STUDY MATERIAL below:

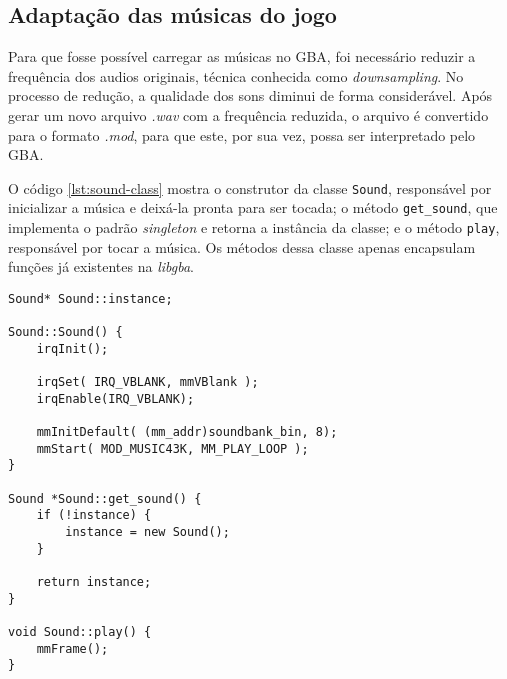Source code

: \subsection{Adaptação das músicas do jogo}

Para que fosse possível carregar as músicas no GBA, foi necessário reduzir a frequência dos audios originais, técnica conhecida como \textit{downsampling}. No processo de redução, a qualidade dos sons diminui de forma considerável. Após gerar um novo arquivo \textit{.wav} com a frequência reduzida, o arquivo é convertido para o formato \textit{.mod}, para que este, por sua vez, possa ser interpretado pelo GBA.
 
O código \ref{lst:sound-class} mostra o construtor da classe \texttt{Sound}, responsável por inicializar a música e deixá-la pronta para ser tocada; o método \texttt{get\_sound}, que implementa o padrão \textit{singleton} e retorna a instância da classe; e o método \texttt{play}, responsável por tocar a música. Os métodos dessa classe apenas encapsulam funções já existentes na \textit{libgba}. 

\begin{lstlisting}[caption={Classe \texttt{Sound}},label={lst:sound-class}]
Sound* Sound::instance;

Sound::Sound() {
    irqInit();

    irqSet( IRQ_VBLANK, mmVBlank );
    irqEnable(IRQ_VBLANK);

    mmInitDefault( (mm_addr)soundbank_bin, 8); 
    mmStart( MOD_MUSIC43K, MM_PLAY_LOOP );
}

Sound *Sound::get_sound() {
    if (!instance) {
        instance = new Sound();
    }   

    return instance;
}

void Sound::play() {
    mmFrame();
}
\end{lstlisting}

End of STUDY MATERIAL.

• _ACTIVITY_
Among the lines above, which hold the word "class"? Report each one.

• _TASK RESULT_
O código \ref{lst:sound-class} mostra o construtor da classe \texttt{Sound}, responsável por inicializar a música e deixá-la pronta para ser tocada; o método \texttt{get\_sound}, que implementa o padrão \textit{singleton} e retorna a instância da classe; e o método \texttt{play}, responsável por tocar a música. Os métodos dessa classe apenas encapsulam funções já existentes na \textit{libgba}. 
\begin{lstlisting}[caption={Classe \texttt{Sound}},label={lst:sound-class}]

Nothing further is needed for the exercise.